WHAT IS BEING ASKED. Whenever a line below holds the word "mathbf", copy that line.

DATASET RECORDS.
╔══

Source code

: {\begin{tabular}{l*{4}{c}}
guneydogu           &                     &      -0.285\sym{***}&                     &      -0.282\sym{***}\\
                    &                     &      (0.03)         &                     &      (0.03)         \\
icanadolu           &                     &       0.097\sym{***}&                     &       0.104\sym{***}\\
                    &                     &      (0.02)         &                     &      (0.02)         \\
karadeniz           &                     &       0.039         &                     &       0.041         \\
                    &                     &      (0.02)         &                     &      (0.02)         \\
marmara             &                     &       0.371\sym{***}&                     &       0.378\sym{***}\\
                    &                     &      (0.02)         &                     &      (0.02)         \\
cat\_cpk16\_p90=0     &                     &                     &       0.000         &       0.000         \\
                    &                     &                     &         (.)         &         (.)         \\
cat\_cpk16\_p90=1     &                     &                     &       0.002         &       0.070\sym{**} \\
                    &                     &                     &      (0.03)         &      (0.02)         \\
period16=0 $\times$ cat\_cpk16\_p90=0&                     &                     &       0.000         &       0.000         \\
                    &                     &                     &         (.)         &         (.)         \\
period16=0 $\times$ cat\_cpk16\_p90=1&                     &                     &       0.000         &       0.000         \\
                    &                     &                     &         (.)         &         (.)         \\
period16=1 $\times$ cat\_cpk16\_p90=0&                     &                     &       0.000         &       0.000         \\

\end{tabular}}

╚══
╔══

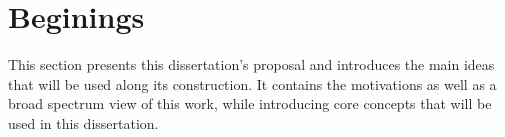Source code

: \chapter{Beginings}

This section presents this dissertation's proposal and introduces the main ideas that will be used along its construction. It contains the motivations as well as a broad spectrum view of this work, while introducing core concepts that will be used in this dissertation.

╚══
╔══

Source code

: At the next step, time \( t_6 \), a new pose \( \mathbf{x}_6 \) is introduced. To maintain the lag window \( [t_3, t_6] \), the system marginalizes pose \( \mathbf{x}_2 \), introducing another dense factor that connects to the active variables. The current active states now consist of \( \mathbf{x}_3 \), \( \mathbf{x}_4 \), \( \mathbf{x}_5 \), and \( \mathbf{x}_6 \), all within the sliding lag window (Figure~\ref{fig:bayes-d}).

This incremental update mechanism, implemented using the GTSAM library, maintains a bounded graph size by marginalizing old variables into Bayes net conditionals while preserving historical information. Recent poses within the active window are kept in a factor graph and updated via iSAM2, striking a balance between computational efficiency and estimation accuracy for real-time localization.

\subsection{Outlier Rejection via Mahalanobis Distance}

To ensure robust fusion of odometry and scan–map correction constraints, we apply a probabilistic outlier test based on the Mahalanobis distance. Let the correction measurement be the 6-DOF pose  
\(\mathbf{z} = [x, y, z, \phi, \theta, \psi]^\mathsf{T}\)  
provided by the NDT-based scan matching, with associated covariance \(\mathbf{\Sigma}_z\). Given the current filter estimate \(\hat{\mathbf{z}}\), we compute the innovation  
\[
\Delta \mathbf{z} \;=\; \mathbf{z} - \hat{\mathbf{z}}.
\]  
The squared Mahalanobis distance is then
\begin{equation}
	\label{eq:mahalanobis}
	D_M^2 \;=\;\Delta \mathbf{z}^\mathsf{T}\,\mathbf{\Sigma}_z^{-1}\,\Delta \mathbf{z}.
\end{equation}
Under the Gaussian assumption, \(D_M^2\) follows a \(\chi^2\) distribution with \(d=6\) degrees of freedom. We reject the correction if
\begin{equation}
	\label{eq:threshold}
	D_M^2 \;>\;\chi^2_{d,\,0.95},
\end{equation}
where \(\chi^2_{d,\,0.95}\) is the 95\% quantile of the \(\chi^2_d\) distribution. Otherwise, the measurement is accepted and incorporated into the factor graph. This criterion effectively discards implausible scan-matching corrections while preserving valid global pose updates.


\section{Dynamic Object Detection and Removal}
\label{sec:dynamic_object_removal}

╚══

TASK RESPONSE.
: At the next step, time \( t_6 \), a new pose \( \mathbf{x}_6 \) is introduced. To maintain the lag window \( [t_3, t_6] \), the system marginalizes pose \( \mathbf{x}_2 \), introducing another dense factor that connects to the active variables. The current active states now consist of \( \mathbf{x}_3 \), \( \mathbf{x}_4 \), \( \mathbf{x}_5 \), and \( \mathbf{x}_6 \), all within the sliding lag window (Figure~\ref{fig:bayes-d}).
\(\mathbf{z} = [x, y, z, \phi, \theta, \psi]^\mathsf{T}\)  
provided by the NDT-based scan matching, with associated covariance \(\mathbf{\Sigma}_z\). Given the current filter estimate \(\hat{\mathbf{z}}\), we compute the innovation  
\Delta \mathbf{z} \;=\; \mathbf{z} - \hat{\mathbf{z}}.
	D_M^2 \;=\;\Delta \mathbf{z}^\mathsf{T}\,\mathbf{\Sigma}_z^{-1}\,\Delta \mathbf{z}.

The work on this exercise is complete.